Because now, on this last day of 2015, I’m writing you this letter to let you know I have no use for you. I do not want to listen to another thing you say. And I want you out of my life, forever. You are not welcome here. You will never again be welcome here. I will not allow you any more access to my stomach, lungs, heart, or mind.
Oh, I know you’ll try to get back in. I know you’ll try to whisper to me in the night, or intrude during my quiet time. Guess what: I’m going to block you right out. When you try to whisper in my ear, I’m going to sing you away. When you grab a hold of my stomach and fill it with weights heavier than stone, I’m going to walk or dance you away. When you squeeze my lungs or batter my heart I’m going to pray you away. If you’re really persistent, I’m going to call any one of my countless friends who have more of a right to a place in my heart and mind than you do. Friends who believe in me rather than make me doubt myself. Friends who lift me up instead of bringing me down.
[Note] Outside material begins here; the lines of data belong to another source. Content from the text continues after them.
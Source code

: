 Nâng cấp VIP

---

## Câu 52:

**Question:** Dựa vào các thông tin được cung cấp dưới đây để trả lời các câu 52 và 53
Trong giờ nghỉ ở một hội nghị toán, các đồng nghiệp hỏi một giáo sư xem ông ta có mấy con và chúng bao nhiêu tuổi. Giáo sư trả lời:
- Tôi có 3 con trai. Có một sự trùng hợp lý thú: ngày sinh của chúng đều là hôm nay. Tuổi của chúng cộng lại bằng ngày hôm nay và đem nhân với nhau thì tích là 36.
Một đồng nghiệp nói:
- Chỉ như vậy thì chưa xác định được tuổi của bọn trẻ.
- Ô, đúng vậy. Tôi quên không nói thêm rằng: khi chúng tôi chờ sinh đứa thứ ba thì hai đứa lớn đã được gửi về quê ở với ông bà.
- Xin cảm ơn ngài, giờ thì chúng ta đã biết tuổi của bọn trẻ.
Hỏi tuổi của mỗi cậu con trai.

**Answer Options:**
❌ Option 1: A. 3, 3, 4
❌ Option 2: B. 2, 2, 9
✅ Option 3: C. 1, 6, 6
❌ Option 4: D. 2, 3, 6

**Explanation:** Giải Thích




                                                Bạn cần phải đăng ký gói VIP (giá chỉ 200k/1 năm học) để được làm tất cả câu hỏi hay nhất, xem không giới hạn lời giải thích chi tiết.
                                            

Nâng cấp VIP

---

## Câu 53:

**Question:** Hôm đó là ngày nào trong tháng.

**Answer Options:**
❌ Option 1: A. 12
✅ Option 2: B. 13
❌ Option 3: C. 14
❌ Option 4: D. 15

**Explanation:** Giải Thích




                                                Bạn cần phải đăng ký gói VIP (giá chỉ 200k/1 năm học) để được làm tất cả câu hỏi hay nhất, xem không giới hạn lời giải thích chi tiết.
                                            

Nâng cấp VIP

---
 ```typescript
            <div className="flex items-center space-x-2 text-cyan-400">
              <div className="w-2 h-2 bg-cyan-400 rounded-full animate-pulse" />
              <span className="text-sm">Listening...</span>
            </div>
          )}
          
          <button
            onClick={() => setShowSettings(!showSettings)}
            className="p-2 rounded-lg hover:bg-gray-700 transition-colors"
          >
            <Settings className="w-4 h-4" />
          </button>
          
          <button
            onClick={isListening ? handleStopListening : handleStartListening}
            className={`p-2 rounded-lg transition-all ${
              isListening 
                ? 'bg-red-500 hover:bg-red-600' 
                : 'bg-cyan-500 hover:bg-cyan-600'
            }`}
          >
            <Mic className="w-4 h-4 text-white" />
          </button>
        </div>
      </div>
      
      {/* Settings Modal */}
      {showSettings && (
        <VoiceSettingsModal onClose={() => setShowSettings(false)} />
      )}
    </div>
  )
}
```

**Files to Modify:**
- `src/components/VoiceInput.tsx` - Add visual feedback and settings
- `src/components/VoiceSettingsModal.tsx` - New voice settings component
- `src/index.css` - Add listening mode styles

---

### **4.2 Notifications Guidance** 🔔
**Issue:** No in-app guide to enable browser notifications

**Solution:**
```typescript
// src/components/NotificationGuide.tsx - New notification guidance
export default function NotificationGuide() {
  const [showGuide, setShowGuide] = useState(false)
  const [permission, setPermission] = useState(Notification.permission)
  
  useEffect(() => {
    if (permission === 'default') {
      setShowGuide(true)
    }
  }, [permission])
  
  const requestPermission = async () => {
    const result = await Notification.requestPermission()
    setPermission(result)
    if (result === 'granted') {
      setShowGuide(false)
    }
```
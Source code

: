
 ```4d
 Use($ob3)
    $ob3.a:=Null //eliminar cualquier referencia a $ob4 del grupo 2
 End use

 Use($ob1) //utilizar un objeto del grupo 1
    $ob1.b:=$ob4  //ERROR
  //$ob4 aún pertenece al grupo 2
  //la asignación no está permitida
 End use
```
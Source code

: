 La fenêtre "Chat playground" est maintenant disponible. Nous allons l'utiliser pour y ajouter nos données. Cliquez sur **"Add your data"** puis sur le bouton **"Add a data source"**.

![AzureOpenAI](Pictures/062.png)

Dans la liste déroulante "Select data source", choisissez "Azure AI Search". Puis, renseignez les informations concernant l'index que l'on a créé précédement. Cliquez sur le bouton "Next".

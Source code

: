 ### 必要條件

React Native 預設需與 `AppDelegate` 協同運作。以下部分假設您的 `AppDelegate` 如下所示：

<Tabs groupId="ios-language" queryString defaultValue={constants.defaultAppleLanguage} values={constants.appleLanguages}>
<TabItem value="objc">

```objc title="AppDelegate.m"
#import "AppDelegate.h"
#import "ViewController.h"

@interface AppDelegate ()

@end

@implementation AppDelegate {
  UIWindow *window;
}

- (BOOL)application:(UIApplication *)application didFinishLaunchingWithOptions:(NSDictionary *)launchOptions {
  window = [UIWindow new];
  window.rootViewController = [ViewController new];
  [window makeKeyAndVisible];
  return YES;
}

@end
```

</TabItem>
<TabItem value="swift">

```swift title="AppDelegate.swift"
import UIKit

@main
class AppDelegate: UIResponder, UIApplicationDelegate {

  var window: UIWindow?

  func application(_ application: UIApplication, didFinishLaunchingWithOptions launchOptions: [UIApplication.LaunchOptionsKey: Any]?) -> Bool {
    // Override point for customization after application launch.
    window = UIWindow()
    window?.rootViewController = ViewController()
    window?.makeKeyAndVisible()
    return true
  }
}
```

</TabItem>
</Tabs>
Friends who fill me with confidence not fear. Friends who stand by me and stand with me. Friends who show me all the ways I will succeed rather than warning me of all the ways that I can fail.
Ah, anxiety. You’ve had a good run. I’ve let you occupy my body and harass my soul for forty-three and a half years. In all that time, you have never brought me even one good thing. All you have done is cast a shadow over the good, and made me fight for the strength to handle the bad. You are the enemy, not an ally.
So today, anxiety, I say no more. And I’m sharing this with all my friends in the hopes that they, too, will find the strength to shut you down, to shut you out, and to send you away for good.
When I was a little girl, one of my favorite movies was this silly little fantasy film called Labyrinth. It was about a girl named Sarah, who has quite a lot to be thankful for, but who instead decides to focus on the one negative in her life–that her father has remarried and has a new baby, Toby. She rails against the unfairness of life and asks that the Goblin King come and take her brother away. Being fantasy, this is exactly what happens and she has to navigate a labyrinth of riddles and tricks to find Toby again all the while being tempted by the Goblin King with promises that if he can just keep the baby he will make all her dreams come true. But of course, being a good heroine, she cannot let him keep her baby brother and when she finally reaches the center of the labyrinth she reclaims her brother with a speech in which she realizes that things only control us with our permission.
And so, anxiety, I send you away in much the same way Sarah sent away the Goblin King, with a few minor alterations:
Through dangers untold, and hardships unnumbered, I have fought my way here to the depths of my soul to take back the Diane that you have stolen. I am the heroine of my own story now, and the writer of the book that is my life. My will is easily as strong as yours, and my kingdom is as great. YOU. HAVE. NO. POWER. OVER. ME.
Anxiety, you have no power over me.
Fear, you have no power over me.
Worry, you have no power over me.
Doubt, you have no power over me.
Panic, you have no power over me.
So get out. And never again darken my door.